Heller (2011) and Wang et. al. (2013) suggest that there are common practices to deal with hydraulic model scale effects. One of the main practices of dealing with scale effects includes “avoidance”. The appropriate way to avoid significant scale effects in a Froude model requires the satisfaction of the limiting values of force ratios known as the Froude Number, Reynolds Number, Weber Number, Cauchy Number and the Euler Number.
However, rules of thumb are generally applied without doing an inspectional analysis, dimensional analysis, calibration or scale series modelling to ensure similarity in the model and prototype. Heller (2011) provides descriptive tables that can be used for applying the rule of thumbs in which the scale effects on a Froude model may be avoided. It is important to note that the rules of thumb must be applied not only based on the scale, but the investigator must look at the type of investigation executed, the hydraulic phenomenon, as well as the related prototype features to choose an appropriate scale.
From table one in Heller (2011), the limiting criteria specifically for riprap studies were not available. However, studies based on mountain rivers investigating bed morphology were referenced as generally scaled at 1:10 to 1:20 and the sediment median sizes are specified as between 0.2m to 0.9 m at slopes of up to 13%. The rule of thumb applicable to river expansion investigation were referenced as comprise a limiting criteria scale of up to 1:55 and the bed load transport was generally the investigated hydraulic phenomena.
Based on the above literature, it makes logical sense that, to avoid significant scale effects in a Froude physical hydraulic model, the chosen median riprap size needs to be large enough to ignore cohesive forces between particles as well as the model scale should range between 1:10 to 1:20, or up to 1:55. Without checking the similarity force ratios, the limiting criteria of a large scale models with large riprap median stone size investigated provides confidence that scale effects in the physical hydraulic model may be avoided in a Froude model, even though the scale effects still exist since it is impossible to obtain 100% similarity in any physical hydraulic model (Heller, 2011).
2-48 In the zones of low flow velocities where the particle Reynolds number is too small, the viscous forces become relatively large in comparison with gravitational and inertial forces (Froude scale) – the model then does not fully represent the prototype and we say scale effects influence the model results such that the model is not fully representative of the prototype in that low flow particle Reynolds number zone. In areas of high flow and consequent high turbulence, the turbulence “breaks” the viscous layers around particles/rock in the flow and then inertial and gravitational forces dominate so that the Froude scale law is then satisfied.

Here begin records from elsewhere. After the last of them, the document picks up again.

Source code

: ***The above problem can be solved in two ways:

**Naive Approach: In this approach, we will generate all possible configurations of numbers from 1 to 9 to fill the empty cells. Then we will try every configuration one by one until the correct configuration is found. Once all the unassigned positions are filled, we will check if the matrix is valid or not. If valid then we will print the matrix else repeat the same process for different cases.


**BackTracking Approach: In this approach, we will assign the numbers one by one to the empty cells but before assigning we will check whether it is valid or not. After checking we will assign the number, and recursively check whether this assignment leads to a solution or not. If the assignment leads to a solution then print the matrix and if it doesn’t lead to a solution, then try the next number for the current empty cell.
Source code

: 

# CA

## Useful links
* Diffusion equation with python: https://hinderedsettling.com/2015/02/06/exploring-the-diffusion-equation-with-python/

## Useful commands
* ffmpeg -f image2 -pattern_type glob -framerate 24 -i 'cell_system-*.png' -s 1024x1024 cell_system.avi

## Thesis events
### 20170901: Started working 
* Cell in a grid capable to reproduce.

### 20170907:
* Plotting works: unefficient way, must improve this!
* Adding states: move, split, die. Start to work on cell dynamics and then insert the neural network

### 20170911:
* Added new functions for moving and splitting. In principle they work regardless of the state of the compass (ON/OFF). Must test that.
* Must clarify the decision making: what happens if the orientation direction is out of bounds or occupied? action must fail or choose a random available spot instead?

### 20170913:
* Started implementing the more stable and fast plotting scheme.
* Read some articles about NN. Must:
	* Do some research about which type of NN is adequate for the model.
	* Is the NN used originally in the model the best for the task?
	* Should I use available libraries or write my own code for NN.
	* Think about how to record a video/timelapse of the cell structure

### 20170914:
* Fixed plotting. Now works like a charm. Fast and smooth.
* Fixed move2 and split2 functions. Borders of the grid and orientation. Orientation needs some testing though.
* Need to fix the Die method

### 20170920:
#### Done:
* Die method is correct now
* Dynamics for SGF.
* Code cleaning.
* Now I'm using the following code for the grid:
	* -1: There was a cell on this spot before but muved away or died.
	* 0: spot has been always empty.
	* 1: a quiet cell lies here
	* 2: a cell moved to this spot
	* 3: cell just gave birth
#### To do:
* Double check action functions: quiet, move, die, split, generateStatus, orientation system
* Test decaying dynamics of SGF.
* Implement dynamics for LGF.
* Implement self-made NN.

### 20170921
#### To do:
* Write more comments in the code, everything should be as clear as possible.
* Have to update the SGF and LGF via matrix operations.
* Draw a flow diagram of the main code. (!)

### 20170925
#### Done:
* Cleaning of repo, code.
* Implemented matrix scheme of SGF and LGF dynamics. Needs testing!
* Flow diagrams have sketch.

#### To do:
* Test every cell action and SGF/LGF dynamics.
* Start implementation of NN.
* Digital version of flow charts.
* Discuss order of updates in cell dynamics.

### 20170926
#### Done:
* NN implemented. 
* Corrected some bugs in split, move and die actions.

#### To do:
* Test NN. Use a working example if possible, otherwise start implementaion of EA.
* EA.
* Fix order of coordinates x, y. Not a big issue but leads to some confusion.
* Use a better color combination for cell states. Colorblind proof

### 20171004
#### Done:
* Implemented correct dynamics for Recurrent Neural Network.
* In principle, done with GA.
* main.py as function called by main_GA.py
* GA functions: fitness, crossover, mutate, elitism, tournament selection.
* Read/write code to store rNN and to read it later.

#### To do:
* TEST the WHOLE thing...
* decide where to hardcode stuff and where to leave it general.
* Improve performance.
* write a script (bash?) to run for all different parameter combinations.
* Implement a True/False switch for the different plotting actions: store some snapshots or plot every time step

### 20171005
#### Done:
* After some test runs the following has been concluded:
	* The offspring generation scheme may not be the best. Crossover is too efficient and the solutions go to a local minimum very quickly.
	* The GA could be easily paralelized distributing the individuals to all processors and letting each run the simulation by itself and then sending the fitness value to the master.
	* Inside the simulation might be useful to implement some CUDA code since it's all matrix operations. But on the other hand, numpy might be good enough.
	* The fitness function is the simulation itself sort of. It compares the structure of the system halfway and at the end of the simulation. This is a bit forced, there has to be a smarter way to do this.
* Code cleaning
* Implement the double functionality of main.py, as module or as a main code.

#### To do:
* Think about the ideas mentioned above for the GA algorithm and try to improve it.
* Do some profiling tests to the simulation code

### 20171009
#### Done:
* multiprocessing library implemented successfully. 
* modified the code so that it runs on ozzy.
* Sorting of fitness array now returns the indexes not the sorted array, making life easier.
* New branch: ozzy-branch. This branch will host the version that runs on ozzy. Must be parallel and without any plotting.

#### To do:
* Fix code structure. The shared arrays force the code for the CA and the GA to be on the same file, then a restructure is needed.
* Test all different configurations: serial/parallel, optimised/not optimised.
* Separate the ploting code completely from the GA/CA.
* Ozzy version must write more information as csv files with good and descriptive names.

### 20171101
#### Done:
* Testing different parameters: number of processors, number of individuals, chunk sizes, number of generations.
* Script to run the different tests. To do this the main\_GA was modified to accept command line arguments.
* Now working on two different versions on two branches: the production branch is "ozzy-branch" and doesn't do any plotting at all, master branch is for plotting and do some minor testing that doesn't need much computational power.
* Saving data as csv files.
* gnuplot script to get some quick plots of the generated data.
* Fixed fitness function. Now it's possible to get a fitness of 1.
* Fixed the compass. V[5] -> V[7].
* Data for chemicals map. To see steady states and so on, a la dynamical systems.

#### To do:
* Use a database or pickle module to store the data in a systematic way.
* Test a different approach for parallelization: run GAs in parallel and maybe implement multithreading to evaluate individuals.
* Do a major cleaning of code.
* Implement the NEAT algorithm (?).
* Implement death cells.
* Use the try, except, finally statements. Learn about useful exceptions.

Based on the literature study on scale effects in Froude scaled models and specifically the statement by Heller (2011), that studies based on mountain rivers investigating bed morphology were referenced as generally scaled at 1:10 to 1:20 and the prototype sediment median sizes are specified as between 0.2 m to 0.9 m at slopes of up to 13%, it was decided to use a physical Froude scaled model (with scaling laws as per Table 5) of scale 1:15 to minimize scale effects and therefore to ensure that the results from the physical model study are reliable.